PPF account is one of the most beneficial tax-saving facilities available to any taxpayers. PPF interest rates are high and can be carefully used to get the maximum amount of returns when the lock-in period finally ends. By following the tips and tricks mentioned above, anyone can make the most out of a provident fund and have a more financially secure future without any worries.
How to Calculate PPF Account Interest Rate?
A PPF account holder can calculate the PPF interest rate on the least balance in the account between the 5th to the last day of each month. That’s why, in case one wants to deposit a larger sum for any period of time of the year, one should ensure that he/she invest on or prior to the 5th of a certain month so that they can get the benefit of interest on the whole month.
Advantages of PPF Account
Here are a few key advantages of having a PPF account:
- If one makes a deposit up to Rs. 1 lakh per annum in the PPF Account. The invested amount is liable to be exempted under Income Tax Act’s Section 80C. The contributions one makes towards PPF account of his/her spouse or/and children also qualifies for tax exemption under the Section 80C of the Income Tax Act, 1961.
- The deduction on tax is also massive up to the interest generated on the PPF account that means the full balance of your PPF account is absolutely exempted from the tax, irrespective of the PPF interest rate. This means that you do not have to pay any tax for return on investment in your PPF.
- With the help of PPF, an individual can create a retirement corpus for future and ensure to have a financially secured life after retirement.
How to find the Existing PPF Interest Rate?
As of now the current PPF interest rate for July- September 2019 is 7.9% which is compounded annually.. It is accessible online and does not vary throughout the year. Here is what one needs to do in order to check that:
- A PPF account holder can get hold of the bank or the post office branch to check the current PPF account’s status.
- If the bank is offering online banking, one can link his/her PPF account to his/her current savings bank account. After getting merged both the accounts, one can access the accounts to check the PPF interest rate and basic functions like making online payments for PPF loans and tracking the status of the account.

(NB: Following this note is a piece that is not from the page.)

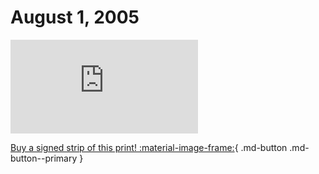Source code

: # August 1, 2005

![](https://www.achewood.com/comic.php?date=08012005)

[Buy a signed strip of this print! :material-image-frame:](https://achewood-holiday-pop-up.myshopify.com/products/strip#08012005){ .md-button .md-button--primary }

One should not get confused between Public Provident Fund (PPF) and Employees Provident Fund (EPF). The PPF and EPF are two different things. PPF is a personal savings account for an individual whose income has not been acquainted via a company or an organization or anyone who is self-employed. Anyone already owning an EPF account can also open this savings investment account. Remember, the PPF interest rate is variable and so does the maturity amount.